Ce qui était également encourageant, c'est qu'il y avait peu de preuves que la hausse des prix de l'énergie se répercute sur l'inflation de base. Les dynamiques désinflationnistes ont été encore renforcées par un indice des prix à la production faible, ce qui a contribué à dissiper les spéculations sur une hausse des taux de la Fed plus tard ce mois-ci. Cela dit, les contrats à terme sur la Fed anticipent encore un peu plus d'une hausse de taux d'ici la fin de l'année, car le revirement des prix du pétrole suscite déjà des inquiétudes quant à la durabilité des dynamiques désinflationnistes.
Les ventes au détail pour le mois de juin ont fourni une confirmation supplémentaire que les ménages continuent d'ignorer les effets de la hausse des prix de l'énergie. Bien que le chiffre global n'ait affiché qu'un gain modeste, cela était en partie lié à une forte baisse des ventes nominales dans les stations-service – en raison des effets de prix.
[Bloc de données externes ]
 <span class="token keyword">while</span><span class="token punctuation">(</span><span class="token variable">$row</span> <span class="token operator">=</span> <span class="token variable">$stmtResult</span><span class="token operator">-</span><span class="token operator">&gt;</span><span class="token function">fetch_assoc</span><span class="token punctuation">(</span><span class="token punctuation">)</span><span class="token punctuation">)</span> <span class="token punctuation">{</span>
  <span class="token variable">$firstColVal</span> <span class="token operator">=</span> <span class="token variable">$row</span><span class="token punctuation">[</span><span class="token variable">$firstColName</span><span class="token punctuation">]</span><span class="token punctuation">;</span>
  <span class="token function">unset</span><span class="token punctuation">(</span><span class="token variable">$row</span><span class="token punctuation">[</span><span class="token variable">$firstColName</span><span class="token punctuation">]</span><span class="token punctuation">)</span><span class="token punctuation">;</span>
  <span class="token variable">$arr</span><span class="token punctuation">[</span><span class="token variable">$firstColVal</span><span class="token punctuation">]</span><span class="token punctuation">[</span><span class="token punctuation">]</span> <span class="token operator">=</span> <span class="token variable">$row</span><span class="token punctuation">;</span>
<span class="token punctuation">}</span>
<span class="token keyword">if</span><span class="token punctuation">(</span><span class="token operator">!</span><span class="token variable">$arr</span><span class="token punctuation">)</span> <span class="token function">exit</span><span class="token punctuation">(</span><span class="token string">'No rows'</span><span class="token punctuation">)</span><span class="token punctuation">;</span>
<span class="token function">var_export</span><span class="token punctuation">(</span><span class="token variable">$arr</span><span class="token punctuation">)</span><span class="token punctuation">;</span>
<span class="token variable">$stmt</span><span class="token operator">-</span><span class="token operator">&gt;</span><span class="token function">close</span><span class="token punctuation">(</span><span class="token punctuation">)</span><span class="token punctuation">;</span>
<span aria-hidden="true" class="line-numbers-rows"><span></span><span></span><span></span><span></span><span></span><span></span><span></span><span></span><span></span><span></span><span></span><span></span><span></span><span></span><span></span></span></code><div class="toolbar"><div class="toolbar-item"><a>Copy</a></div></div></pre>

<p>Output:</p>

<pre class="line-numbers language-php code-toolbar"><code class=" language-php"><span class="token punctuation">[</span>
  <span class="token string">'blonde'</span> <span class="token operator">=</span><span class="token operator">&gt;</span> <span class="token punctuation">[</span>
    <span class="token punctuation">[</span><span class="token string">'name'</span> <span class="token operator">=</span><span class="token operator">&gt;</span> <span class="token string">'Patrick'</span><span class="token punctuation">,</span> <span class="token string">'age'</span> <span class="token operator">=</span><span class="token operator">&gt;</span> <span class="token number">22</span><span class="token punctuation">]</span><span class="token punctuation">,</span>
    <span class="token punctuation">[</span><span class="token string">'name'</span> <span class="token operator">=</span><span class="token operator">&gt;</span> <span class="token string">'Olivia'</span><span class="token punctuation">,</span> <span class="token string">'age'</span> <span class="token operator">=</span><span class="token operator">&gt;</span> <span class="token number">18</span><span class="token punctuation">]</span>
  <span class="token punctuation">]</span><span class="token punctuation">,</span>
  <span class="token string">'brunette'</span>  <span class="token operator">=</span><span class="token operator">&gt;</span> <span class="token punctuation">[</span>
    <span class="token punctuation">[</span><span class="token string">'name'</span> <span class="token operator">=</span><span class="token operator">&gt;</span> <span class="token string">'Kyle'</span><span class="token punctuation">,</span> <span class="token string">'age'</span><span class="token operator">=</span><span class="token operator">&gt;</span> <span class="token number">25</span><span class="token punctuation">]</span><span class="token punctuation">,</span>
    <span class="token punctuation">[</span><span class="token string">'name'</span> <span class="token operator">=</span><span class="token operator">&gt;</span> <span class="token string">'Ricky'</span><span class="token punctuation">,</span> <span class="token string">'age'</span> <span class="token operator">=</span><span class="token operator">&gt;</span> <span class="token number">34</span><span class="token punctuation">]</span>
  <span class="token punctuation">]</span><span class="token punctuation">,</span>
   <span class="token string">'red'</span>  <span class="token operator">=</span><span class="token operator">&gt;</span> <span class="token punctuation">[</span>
En se concentrant sur le groupe de contrôle, qui exclut les catégories volatiles, il a montré un gain beaucoup plus sain des dépenses, tandis que les révisions du mois précédent étaient légèrement supérieures. Cela renforce l'idée que les dépenses de consommation ont retrouvé un certain élan au T2, après avoir stagné au T1. Cependant, les dynamiques de dépenses restent en forme de K, les consommateurs à revenus faibles et moyens étant de plus en plus sensibles aux prix et hésitants à dépenser pour des articles discrétionnaires – quelque chose qui a été souligné dans le Livre Beige de la Fed de cette semaine.
Ceux qui espéraient que le président de la Fed, Warsh, se montrerait plus accommodant et fournirait des indications prospectives lors de son premier témoignage devant le Congrès cette semaine ont été amèrement déçus. Au lieu de cela, Warsh a réaffirmé l'engagement indéfectible du Comité à rétablir la stabilité des prix, mais n'a donné aucune indication sur la prochaine mesure de la Fed. Plusieurs autres responsables de la Fed se sont exprimés cette semaine et la principale leçon à retenir est que, bien que tous aient été encouragés par les chiffres d'inflation plus faibles du mois dernier, une seule donnée ne fait pas une tendance. Plusieurs mois supplémentaires de ralentissement de l'inflation seront nécessaires pour convaincre les responsables que les pressions sur les prix évoluent dans la bonne direction. Si cela se produisait, les attentes de hausses de taux devraient s'estomper, entraînant une certaine pression à la baisse sur les rendements.